Secondo il Rapporto Fin-Gov sulla corporate governance in Italia, realizzato dal Centro di ricerche finanziarie dell’Università Cattolica di Milano, la remunerazione media complessiva (emolumenti, dividendi, etc) dei Ceo italiani si attesta di poco al di sotto dei 2 milioni di euro.
Di conseguenza varia anche il pay ratio (rapporto tra la retribuzione più bassa e la retribuzione più alta), con una media di 35,8 nelle grandi aziende contro 19,4 nelle piccole aziende.
Per dirla in altri termini: se prendiamo a riferimento la media delle remunerazioni dei primi 10 top manager italiani, nel 2008 era di 6,41 milioni di euro, 416 volte lo stipendio medio annuo di un operaio; nel 2020 è stata di 9,59 milioni, cioè 649 volte.
Alla luce di tutto questo, avanziamo la seguente proposta, che abbiamo portato dentro la discussione congressuale anche attraverso la presentazione di un emendamento al documento “Il lavoro crea il futuro”, al quale personalmente ho aderito: bisogna mettere in campo un progetto redistributivo che parta da una vertenza nazionale sui salari in tutti i territori e in tutti i luoghi di lavoro; che individui nella tassazione di rendite, profitti, extraprofitti e patrimoni l’elemento per la riconquista di una giustizia economica e che fissi in 1:10 il rapporto tra la retribuzione più bassa e la retribuzione più alta dentro alla stessa realtà lavorativa, sia essa pubblica o privata.

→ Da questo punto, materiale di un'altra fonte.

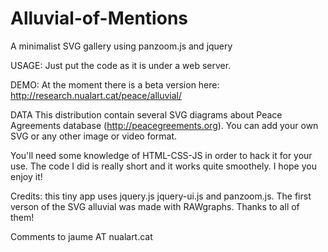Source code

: # Alluvial-of-Mentions
A minimalist SVG gallery using panzoom.js and jquery

USAGE:
Just put the code as it is under a web server.

DEMO:
At the moment there is a beta version here: http://research.nualart.cat/peace/alluvial/

DATA
This distribution contain several SVG diagrams about Peace Agreements database (http://peacegreements.org). You can add your own SVG or any other image or video format. 

You'll need some knowledge of HTML-CSS-JS in order to hack it for your use. The code I did is really short and it works quite smoothely. I hope you enjoy it!

Credits: this tiny app uses jquery.js jquery-ui.js and panzoom.js. The first verson of the SVG alluvial was made with RAWgraphs. Thanks to all of them!

Comments to jaume AT nualart.cat

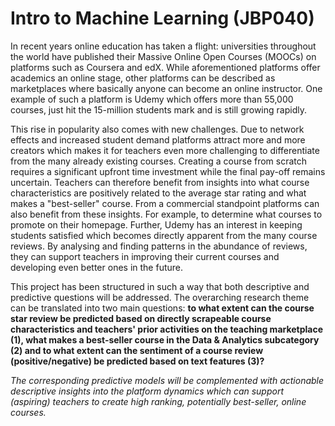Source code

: # Intro to Machine Learning (JBP040)
In recent years online education has taken a flight: universities throughout the world have published their Massive Online Open Courses (MOOCs) on platforms such as Coursera and edX. While aforementioned platforms offer academics an online stage, other platforms can be described as marketplaces where basically anyone can become an online instructor. One example of such a platform is Udemy which offers more than 55,000 courses, just hit the 15-million students mark and is still growing rapidly.

This rise in popularity also comes with new challenges. Due to network effects and increased student demand platforms attract more and more creators which makes it for teachers even more challenging to differentiate from the many already existing courses. Creating a course from scratch requires a significant upfront time investment while the final pay-off remains uncertain. Teachers can therefore benefit from insights into what course characteristics are positively related to the average star rating and what makes a "best-seller" course. From a commercial standpoint platforms can also benefit from these insights. For example, to determine what courses to promote on their homepage. Further, Udemy has an interest in keeping students satisfied which becomes directly apparent from the many course reviews. By analysing and finding patterns in the abundance of reviews, they can support teachers in improving their current courses and developing even better ones in the future.

This project has been structured in such a way that both descriptive and predictive questions will be addressed. The overarching research theme can be translated into two main questions: **to what extent can the course star review be predicted based on directly scrapeable course characteristics and teachers' prior activities on the teaching marketplace (1), what makes a best-seller course in the Data & Analytics subcategory (2) and to what extent can the sentiment of a course review (positive/negative) be predicted based on text features (3)?**

*The corresponding predictive models will be complemented with actionable descriptive insights into the platform dynamics which can support (aspiring) teachers to create high ranking, potentially best-seller, online courses.*
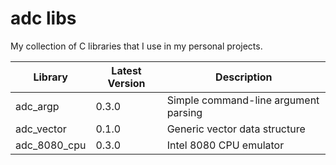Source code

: adc libs
========================

My collection of C libraries that I use in my personal projects.

| Library      | Latest Version | Description                          |
|--------------|----------------|--------------------------------------|
| adc_argp     | 0.3.0          | Simple command-line argument parsing |
| adc_vector   | 0.1.0          | Generic vector data structure        |
| adc_8080_cpu | 0.3.0          | Intel 8080 CPU emulator              |
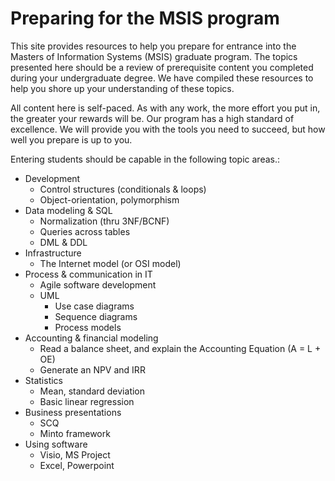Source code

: # Preparing for the MSIS program

This site provides resources to help you prepare for entrance into the Masters of Information Systems (MSIS) graduate program. The topics presented here should be a review of prerequisite content you completed during your undergraduate degree. We have compiled these resources to help you shore up your understanding of these topics.

All content here is self-paced. As with any work, the more effort you put in, the greater your rewards will be. Our program has a high standard of excellence. We will provide you with the tools you need to succeed, but how well you prepare is up to you.

Entering students should be capable in the following topic areas.:

* Development
  - Control structures (conditionals & loops)
  - Object-orientation, polymorphism
* Data modeling & SQL
  - Normalization (thru 3NF/BCNF)
  - Queries across tables
  - DML & DDL
* Infrastructure
  - The Internet model (or OSI model)
* Process & communication in IT
  - Agile software development
  - UML
    - Use case diagrams
    - Sequence diagrams
    - Process models
* Accounting & financial modeling
  - Read a balance sheet, and explain the Accounting Equation (A = L + OE)
  - Generate an NPV and IRR
* Statistics
  - Mean, standard deviation
  - Basic linear regression
* Business presentations
  - SCQ
  - Minto framework
* Using software
  - Visio, MS Project
  - Excel, Powerpoint
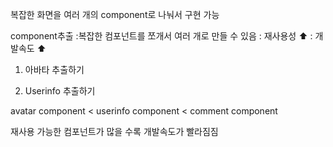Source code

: 복잡한 화면을 여러 개의 component로 나눠서 구현 가능

component추출
:복잡한 컴포넌트를 쪼개서 여러 개로 만들 수 있음
: 재사용성 ⬆️
: 개발속도 ⬆️

1. 아바타 추출하기

2. Userinfo 추출하기

avatar component < userinfo component < comment component

재사용 가능한 컴포넌트가 많을 수록 개발속도가 빨라짐짐
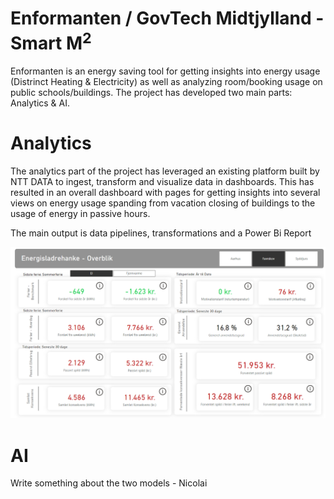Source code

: # Enformanten / GovTech Midtjylland - Smart M<sup>2</sup>

Enformanten is an energy saving tool for getting insights into energy usage (Distrinct Heating & Electricity) as well as analyzing room/booking usage on public schools/buildings. The project has developed two main parts: Analytics & AI.

# Analytics

The analytics part of the project has leveraged an existing platform built by NTT DATA to ingest, transform and visualize data in dashboards. This has resulted in an overall dashboard with pages for getting insights into several views on energy usage spanding from vacation closing of buildings to the usage of energy in passive hours. 

The main output is data pipelines, transformations and a Power Bi Report

![Overview](./docs/analytics/frontend/assets/Overview.png)

# AI

Write something about the two models - Nicolai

A Modena siamo pronti a sostenere una vertenza diffusa su questo. Lo sciopero del 16
dicembre e la coraggiosa scelta di accompagnare quella giornata con un corteo assieme al
territorio di Reggio Emilia ci ha consegnato una dose importante di fiducia: non
disperdiamola.
Secondo nodo l’ambiente. La pianura padana continua ad essere un’area con altissimi livelli di
inquinamento, soprattutto atmosferico. Inoltre, a fronte di una necessaria transizione ambientale ed energetica, in particolare per quanto riguarda la produzione e il consumo di energia, che sia giusta e sostenibile sul piano ambientale, sul piano sociale e sul piano occupazionale, le politiche adottate sino ad ora sono state ancora troppo poco incisive.
Questo lassismo e questa scarsa nettezza nelle scelte da assumere rischia di spostare il costo sociale sulla popolazione, specialmente verso le fasce più fragili e più esposte.

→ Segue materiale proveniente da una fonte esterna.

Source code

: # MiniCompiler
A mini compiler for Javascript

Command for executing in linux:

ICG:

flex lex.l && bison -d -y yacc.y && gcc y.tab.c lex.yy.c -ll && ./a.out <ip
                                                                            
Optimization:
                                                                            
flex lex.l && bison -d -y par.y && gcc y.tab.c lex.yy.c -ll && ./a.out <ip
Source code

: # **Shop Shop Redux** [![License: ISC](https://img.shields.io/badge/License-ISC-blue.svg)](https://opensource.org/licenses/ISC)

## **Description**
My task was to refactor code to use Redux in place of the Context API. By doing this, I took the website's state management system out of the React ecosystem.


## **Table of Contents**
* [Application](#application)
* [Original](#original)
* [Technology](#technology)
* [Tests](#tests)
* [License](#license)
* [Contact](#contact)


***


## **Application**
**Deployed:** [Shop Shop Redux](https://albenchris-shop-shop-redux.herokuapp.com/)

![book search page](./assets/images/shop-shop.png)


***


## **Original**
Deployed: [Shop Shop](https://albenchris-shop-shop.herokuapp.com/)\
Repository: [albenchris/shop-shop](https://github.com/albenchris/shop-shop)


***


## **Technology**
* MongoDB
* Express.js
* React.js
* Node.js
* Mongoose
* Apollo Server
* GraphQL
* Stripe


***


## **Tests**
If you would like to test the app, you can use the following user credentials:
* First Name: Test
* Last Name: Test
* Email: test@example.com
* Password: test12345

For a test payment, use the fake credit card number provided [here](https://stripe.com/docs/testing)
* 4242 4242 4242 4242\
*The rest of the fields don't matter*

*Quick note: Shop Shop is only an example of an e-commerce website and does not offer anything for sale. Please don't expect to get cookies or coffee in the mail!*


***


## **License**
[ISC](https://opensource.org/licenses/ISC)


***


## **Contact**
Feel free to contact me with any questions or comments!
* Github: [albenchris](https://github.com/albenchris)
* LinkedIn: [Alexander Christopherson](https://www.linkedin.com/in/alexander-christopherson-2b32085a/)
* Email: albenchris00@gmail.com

Che cosa serve? Un nuovo modello di mobilità sostenibile che favorisca il trasporto merci su rotaia e non su gomma, forme di allevamento non intensive, investimento serio e profondo, anche in termini di ricerca scientifica, sulle fonti di energia rinnovabile e sicura, decarbonizzazione, economia circolare, riduzione del consumo di suolo, rigenerazione e riqualificazione urbana e no al nucleare. Questi devono essere i punti che caratterizzano un nuovo corso di politiche pubbliche che ponga al centro una transizione energetica ed ecologica giusta e radicale, dove la salute, la tutela e la dignità delle persone siano l’assoluta priorità.
Anche la nostra organizzazione vive su di sé il peso di un processo di transizione ancora instabile e scarsamente delineato. Questo rischia di relegarci ad un ruolo piuttosto difensivo.
Perché è inutile nasconderlo, la transizione ci apre alle nostre contraddizioni, anche alle nostre ambiguità. Affrontiamole, con la stessa radicalità che ci viene imposta dall’impellenza e gravità del problema: la transizione digitale e ambientale significa battersi per vere politiche industriali, di sviluppo, del turismo e della cultura. Vuol dire rivendicare un forte ruolo dello Stato e del sistema pubblico, con un intervento strutturato e governato per la riconversione dei settori produttivi più esposti e un piano per la giusta transizione con strumenti adeguati che riconoscano pienamente la formazione nell’orario di lavoro e incentivino la redistribuzione e la riduzione degli orari di lavoro.